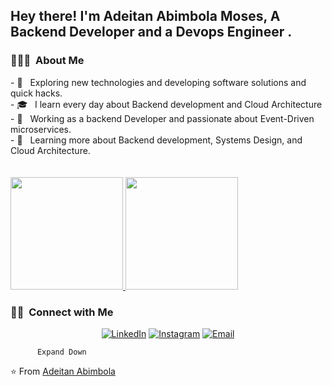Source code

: <h2> Hey there! I'm Adeitan Abimbola Moses, A Backend Developer and a Devops Engineer .</h2>
<h3> 👨🏻‍💻 &nbsp;About Me </h3>
- 🤔 &nbsp; Exploring new technologies and developing software solutions and quick hacks.
<br>
- 🎓 &nbsp; I learn every day about Backend development and Cloud Architecture
<br>
- 💼 &nbsp; Working as a backend Developer and passionate about Event-Driven microservices.
<br>
- 🌱 &nbsp; Learning more about Backend development, Systems Design, and Cloud Architecture.
<br>
<br>

 
<br/>
<a href="https://github.com/skimasax">
  <img height="180em" src="https://github-readme-stats.vercel.app/api?username=skimasax&theme=buefy&show_icons=true" />
  <img height="180em" src="https://github-readme-stats.vercel.app/api/top-langs/?username=skimasax&theme=buefy&layout=compact" />
</a>
<br/>
<h3> 🤝🏻 &nbsp;Connect with Me </h3>

<p align="center">
<a href="https://www.linkedin.com/in/adeitan-abimbola-moses-69905666/"><img alt="LinkedIn" src="https://img.shields.io/badge/LinkedIn-Abimbola%20Adeitan%20-blue?style=flat-square&logo=linkedin"></a>
<a href="https://www.instagram.com/skimasax/"><img alt="Instagram" src="https://img.shields.io/badge/Instagram-skimasax__-blue?style=flat-square&logo=instagram"></a>
<a href="mailto:youngskima@gmail.com"><img alt="Email" src="https://img.shields.io/badge/Email-youngskima@gmail.com-blue?style=flat-square&logo=gmail"></a>
</p>

    
          
            
    

          
          Expand Down
    
    
  
⭐️ From [Adeitan Abimbola](https://github.com/Skimasax)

************

WORK TO BE COMPLETED: Repeat everything in the entries above word for word, excluding the images.

RESPONSE FOR THIS EXERCISE:
Source code

: <h2> Hey there! I'm Adeitan Abimbola Moses, A Backend Developer and a Devops Engineer .</h2>
<h3> 👨🏻‍💻 &nbsp;About Me </h3>
- 🤔 &nbsp; Exploring new technologies and developing software solutions and quick hacks.
<br>
- 🎓 &nbsp; I learn every day about Backend development and Cloud Architecture
<br>
- 💼 &nbsp; Working as a backend Developer and passionate about Event-Driven microservices.
<br>
- 🌱 &nbsp; Learning more about Backend development, Systems Design, and Cloud Architecture.
<br>
<br>

 
<br/>
<a href="https://github.com/skimasax">
  <img height="180em" src="https://github-readme-stats.vercel.app/api?username=skimasax&theme=buefy&show_icons=true" />
  <img height="180em" src="https://github-readme-stats.vercel.app/api/top-langs/?username=skimasax&theme=buefy&layout=compact" />
</a>
<br/>
<h3> 🤝🏻 &nbsp;Connect with Me </h3>

<p align="center">
<a href="https://www.linkedin.com/in/adeitan-abimbola-moses-69905666/"><img alt="LinkedIn" src="https://img.shields.io/badge/LinkedIn-Abimbola%20Adeitan%20-blue?style=flat-square&logo=linkedin"></a>
<a href="https://www.instagram.com/skimasax/"><img alt="Instagram" src="https://img.shields.io/badge/Instagram-skimasax__-blue?style=flat-square&logo=instagram"></a>
<a href="mailto:youngskima@gmail.com"><img alt="Email" src="https://img.shields.io/badge/Email-youngskima@gmail.com-blue?style=flat-square&logo=gmail"></a>
</p>

    
          
            
    

          
          Expand Down
    
    
  
⭐️ From [Adeitan Abimbola](https://github.com/Skimasax)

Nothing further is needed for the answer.